[Data for processing Boundary: Start]
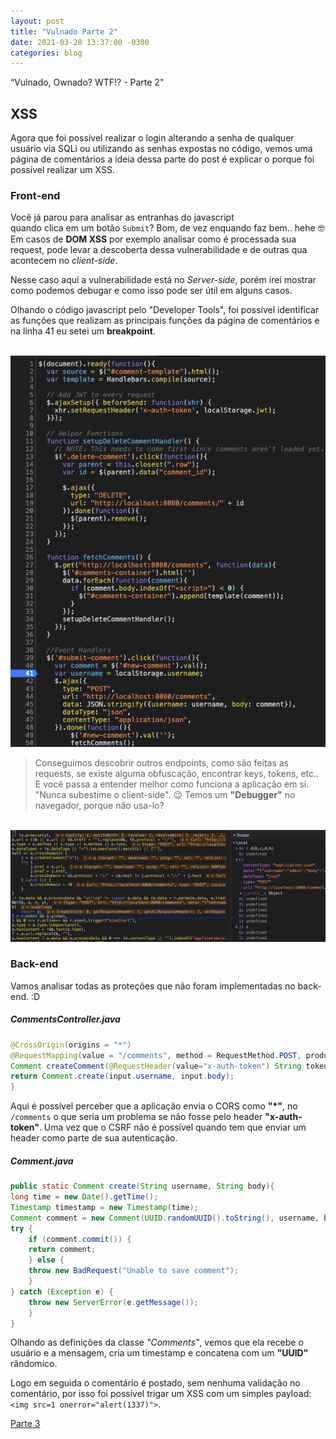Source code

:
 ```yaml
---
layout: post
title: "Vulnado Parte 2"
date: 2021-03-28 13:37:00 -0300 
categories: blog
---
```


“Vulnado, Ownado? WTF!? - Parte 2"
<!--more-->

## XSS

Agora que foi possível realizar o login alterando a senha de qualquer usuário via SQLi ou utilizando as senhas expostas no código, vemos uma página de comentários a ideia dessa parte do post é explicar o porque foi possível realizar um XSS.

### Front-end

Você já parou para analisar as entranhas do javascript<br>quando clica em um botão `Submit`? Bom, de vez enquando faz bem.. hehe 🤓<br>
Em casos de **DOM XSS** por exemplo analisar como é processada sua request, pode levar a descoberta dessa vulnerabilidade e de outras qua acontecem no <i>client-side</i>.<br>

Nesse caso aqui a vulnerabilidade está no <i>Server-side</i>, porém irei mostrar como podemos debugar e como isso pode ser útil em alguns casos.

Olhando o código javascript pelo "Developer Tools", foi possível identificar as funções que realizam as principais funções da página de comentários e na linha 41 eu setei um **breakpoint**.

<br>
<img src="/assets/img/Vulnado-3.png">
<br>

> Conseguimos descobrir outros endpoints, como são feitas as requests, se existe alguma obfuscação, encontrar keys, tokens, etc.. E você passa a entender melhor como funciona a aplicação em si. "Nunca subestime o client-side". 😉 Temos um **"Debugger"** no navegador, porque não usa-lo?

<br>
<img src="/assets/img/Vulnado-4.png">
<br>

### Back-end

Vamos analisar todas as proteções que não foram implementadas no back-end. :D

##### CommentsController.java

```java
@CrossOrigin(origins = "*")
@RequestMapping(value = "/comments", method = RequestMethod.POST, produces = "application/json", consumes = "application/json")
Comment createComment(@RequestHeader(value="x-auth-token") String token, @RequestBody CommentRequest input) {
return Comment.create(input.username, input.body);
}
```

Aqui é possível perceber que a aplicação envia o CORS como **"*"**, no `/comments` o que seria um problema se não fosse pelo header **"x-auth-token"**. Uma vez que o CSRF não é possível quando tem que enviar um header como parte de sua autenticação.

##### Comment.java

```java
public static Comment create(String username, String body){
long time = new Date().getTime();
Timestamp timestamp = new Timestamp(time);
Comment comment = new Comment(UUID.randomUUID().toString(), username, body, timestamp);
try {
    if (comment.commit()) {
    return comment;
    } else {
    throw new BadRequest("Unable to save comment");
    }
} catch (Exception e) {
    throw new ServerError(e.getMessage());
    }
}
```
Olhando as definições da classe <i>"Comments"</i>, vemos que ela recebe o usuário e a mensagem, cria um timestamp e concatena com um **"UUID"** rândomico.

Logo em seguida o comentário é postado, sem nenhuma validação no comentário, por isso foi possível trigar um XSS com um simples payload:<br> 
`<img src=1 onerror="alert(1337)">`.

[Parte 3](../../../2021/03/30/Vulnado3.html)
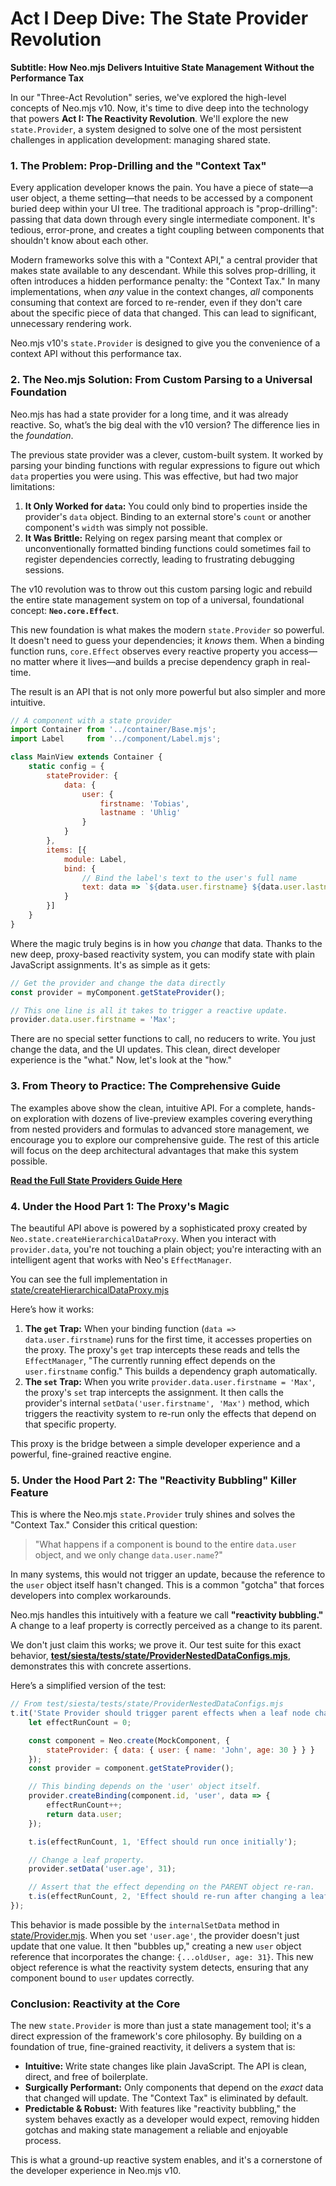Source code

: # Act I Deep Dive: The State Provider Revolution

**Subtitle: How Neo.mjs Delivers Intuitive State Management Without the Performance Tax**

In our "Three-Act Revolution" series, we've explored the high-level concepts of Neo.mjs v10. Now, it's time to dive deep
into the technology that powers **Act I: The Reactivity Revolution**. We'll explore the new `state.Provider`, a system
designed to solve one of the most persistent challenges in application development: managing shared state.

### 1. The Problem: Prop-Drilling and the "Context Tax"

Every application developer knows the pain. You have a piece of state—a user object, a theme setting—that needs to be
accessed by a component buried deep within your UI tree. The traditional approach is "prop-drilling": passing that data
down through every single intermediate component. It's tedious, error-prone, and creates a tight coupling between
components that shouldn't know about each other.

Modern frameworks solve this with a "Context API," a central provider that makes state available to any descendant.
While this solves prop-drilling, it often introduces a hidden performance penalty: the "Context Tax." In many
implementations, when *any* value in the context changes, *all* components consuming that context are forced to re-render,
even if they don't care about the specific piece of data that changed. This can lead to significant,
unnecessary rendering work.

Neo.mjs v10's `state.Provider` is designed to give you the convenience of a context API without this performance tax.

### 2. The Neo.mjs Solution: From Custom Parsing to a Universal Foundation

Neo.mjs has had a state provider for a long time, and it was already reactive. So, what’s the big deal with the v10 version?
The difference lies in the *foundation*.

The previous state provider was a clever, custom-built system. It worked by parsing your binding functions with regular
expressions to figure out which `data` properties you were using. This was effective, but had two major limitations:

1.  **It Only Worked for `data`:** You could only bind to properties inside the provider's `data` object. Binding to an
    external store's `count` or another component's `width` was simply not possible.
2.  **It Was Brittle:** Relying on regex parsing meant that complex or unconventionally formatted binding functions could
    sometimes fail to register dependencies correctly, leading to frustrating debugging sessions.

The v10 revolution was to throw out this custom parsing logic and rebuild the entire state management system on top of a
universal, foundational concept: **`Neo.core.Effect`**.

This new foundation is what makes the modern `state.Provider` so powerful. It doesn't need to guess your dependencies;
it *knows* them. When a binding function runs, `core.Effect` observes every reactive property you access—no matter where
it lives—and builds a precise dependency graph in real-time.

The result is an API that is not only more powerful but also simpler and more intuitive.

```javascript
// A component with a state provider
import Container from '../container/Base.mjs';
import Label     from '../component/Label.mjs';

class MainView extends Container {
    static config = {
        stateProvider: {
            data: {
                user: {
                    firstname: 'Tobias',
                    lastname : 'Uhlig'
                }
            }
        },
        items: [{
            module: Label,
            bind: {
                // Bind the label's text to the user's full name
                text: data => `${data.user.firstname} ${data.user.lastname}`
            }
        }]
    }
}
```

Where the magic truly begins is in how you *change* that data. Thanks to the new deep, proxy-based reactivity system,
you can modify state with plain JavaScript assignments. It's as simple as it gets:

```javascript
// Get the provider and change the data directly
const provider = myComponent.getStateProvider();

// This one line is all it takes to trigger a reactive update.
provider.data.user.firstname = 'Max';
```

There are no special setter functions to call, no reducers to write. You just change the data, and the UI updates.
This clean, direct developer experience is the "what." Now, let's look at the "how."

### 3. From Theory to Practice: The Comprehensive Guide

The examples above show the clean, intuitive API. For a complete, hands-on exploration with dozens of live-preview
examples covering everything from nested providers and formulas to advanced store management, we encourage you to
explore our comprehensive guide. The rest of this article will focus on the deep architectural advantages that make
this system possible.

**[Read the Full State Providers Guide Here](../guides/datahandling/StateProviders.md)**

### 4. Under the Hood Part 1: The Proxy's Magic

The beautiful API above is powered by a sophisticated proxy created by `Neo.state.createHierarchicalDataProxy`.
When you interact with `provider.data`, you're not touching a plain object; you're interacting with an intelligent agent
that works with Neo's `EffectManager`.

You can see the full implementation in [state/createHierarchicalDataProxy.mjs](../../src/state/createHierarchicalDataProxy.mjs)

Here’s how it works:

1.  **The `get` Trap:** When your binding function (`data => data.user.firstname`) runs for the first time, it accesses
    properties on the proxy. The proxy's `get` trap intercepts these reads and tells the `EffectManager`,
    "The currently running effect depends on the `user.firstname` config." This builds a dependency graph automatically.
2.  **The `set` Trap:** When you write `provider.data.user.firstname = 'Max'`, the proxy's `set` trap intercepts the
    assignment. It then calls the provider's internal `setData('user.firstname', 'Max')` method, which triggers the
    reactivity system to re-run only the effects that depend on that specific property.

This proxy is the bridge between a simple developer experience and a powerful, fine-grained reactive engine.

### 5. Under the Hood Part 2: The "Reactivity Bubbling" Killer Feature

This is where the Neo.mjs `state.Provider` truly shines and solves the "Context Tax." Consider this critical question:

> "What happens if a component is bound to the entire `data.user` object, and we only change `data.user.name`?"

In many systems, this would not trigger an update, because the reference to the `user` object itself hasn't changed.
This is a common "gotcha" that forces developers into complex workarounds.

Neo.mjs handles this intuitively with a feature we call **"reactivity bubbling."** A change to a leaf property is
correctly perceived as a change to its parent.

We don't just claim this works; we prove it. Our test suite for this exact behavior,
**[test/siesta/tests/state/ProviderNestedDataConfigs.mjs](../../test/siesta/tests/state/ProviderNestedDataConfigs.mjs)**,
demonstrates this with concrete assertions.

Here’s a simplified version of the test:

```javascript
// From test/siesta/tests/state/ProviderNestedDataConfigs.mjs
t.it('State Provider should trigger parent effects when a leaf node changes (bubbling)', t => {
    let effectRunCount = 0;

    const component = Neo.create(MockComponent, {
        stateProvider: { data: { user: { name: 'John', age: 30 } } }
    });
    const provider = component.getStateProvider();

    // This binding depends on the 'user' object itself.
    provider.createBinding(component.id, 'user', data => {
        effectRunCount++;
        return data.user;
    });

    t.is(effectRunCount, 1, 'Effect should run once initially');

    // Change a leaf property.
    provider.setData('user.age', 31);

    // Assert that the effect depending on the PARENT object re-ran.
    t.is(effectRunCount, 2, 'Effect should re-run after changing a leaf property');
});
```
This behavior is made possible by the `internalSetData` method in [state/Provider.mjs](../../src/state/Provider.mjs).
When you set `'user.age'`, the provider doesn't just update that one value. It then "bubbles up," creating a new `user`
object reference that incorporates the change: `{...oldUser, age: 31}`. This new object reference is what the reactivity
system detects, ensuring that any component bound to `user` updates correctly.

### Conclusion: Reactivity at the Core

The new `state.Provider` is more than just a state management tool; it's a direct expression of the framework's core
philosophy. By building on a foundation of true, fine-grained reactivity, it delivers a system that is:

*   **Intuitive:** Write state changes like plain JavaScript. The API is clean, direct, and free of boilerplate.
*   **Surgically Performant:** Only components that depend on the *exact* data that changed will update. The "Context Tax"
    is eliminated by default.
*   **Predictable & Robust:** With features like "reactivity bubbling," the system behaves exactly as a developer would
    expect, removing hidden gotchas and making state management a reliable and enjoyable process.

This is what a ground-up reactive system enables, and it's a cornerstone of the developer experience in Neo.mjs v10.
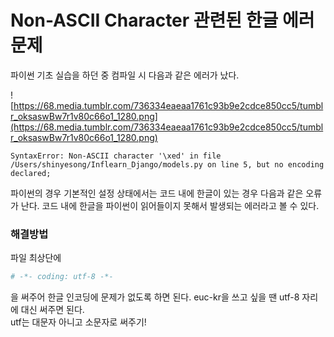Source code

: # Non-ASCII Character 관련된 한글 에러 문제

파이썬 기초 실습을 하던 중 컴파일 시 다음과 같은 에러가 났다.

![https://68.media.tumblr.com/736334eaeaa1761c93b9e2cdce850cc5/tumblr_oksaswBw7r1v80c66o1_1280.png](https://68.media.tumblr.com/736334eaeaa1761c93b9e2cdce850cc5/tumblr_oksaswBw7r1v80c66o1_1280.png)



`SyntaxError: Non-ASCII character '\xed' in file /Users/shinyesong/Inflearn_Django/models.py on line 5, but no encoding declared;`

파이썬의 경우 기본적인 설정 상태에서는 코드 내에 한글이 있는 경우 다음과 같은 오류가 난다. 코드 내에 한글을 파이썬이 읽어들이지 못해서 발생되는 에러라고 볼 수 있다.



### 해결방법

파일 최상단에 

```python
# -*- coding: utf-8 -*-
```

을 써주어 한글 인코딩에 문제가 없도록 하면 된다. euc-kr을 쓰고 싶을 땐 utf-8 자리에 대신 써주면 된다.<br>utf는 대문자 아니고 소문자로 써주기!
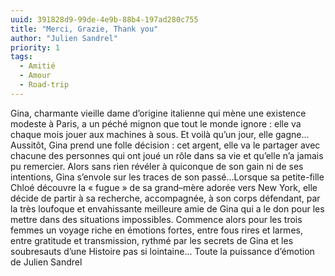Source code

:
 ```yaml
---
uuid: 391828d9-99de-4e9b-88b4-197ad280c755
title: "Merci, Grazie, Thank you"
author: "Julien Sandrel"
priority: 1
tags:
  - Amitié
  - Amour
  - Road-trip
---
```


Gina, charmante vieille dame d’origine italienne qui mène une existence modeste à Paris, a un péché mignon que tout le monde ignore : elle va chaque mois jouer aux machines à sous. Et voilà qu’un jour, elle gagne…Aussitôt, Gina prend une folle décision : cet argent, elle va le partager avec chacune des personnes qui ont joué un rôle dans sa vie et qu’elle n’a jamais pu remercier. Alors sans rien révéler à quiconque de son gain ni de ses intentions, Gina s’envole sur les traces de son passé…Lorsque sa petite-fille Chloé découvre la « fugue » de sa grand–mère adorée vers New York, elle décide de partir à sa recherche, accompagnée, à son corps défendant, par la très loufoque et envahissante meilleure amie de Gina qui a le don pour les mettre dans des situations impossibles.
Commence alors pour les trois femmes un voyage riche en émotions fortes, entre fous rires et larmes, entre gratitude et transmission, rythmé par les secrets de Gina et les soubresauts d’une Histoire pas si lointaine...
Toute la puissance d’émotion de Julien Sandrel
[Data for processing Boundary: End]
- _What you need to do_: If a line in the records above contains the string "quando", copy that line out.

- _Exercise answer_:
Você já parou para analisar as entranhas do javascript<br>quando clica em um botão `Submit`? Bom, de vez enquando faz bem.. hehe 🤓<br>
Aqui é possível perceber que a aplicação envia o CORS como **"*"**, no `/comments` o que seria um problema se não fosse pelo header **"x-auth-token"**. Uma vez que o CSRF não é possível quando tem que enviar um header como parte de sua autenticação.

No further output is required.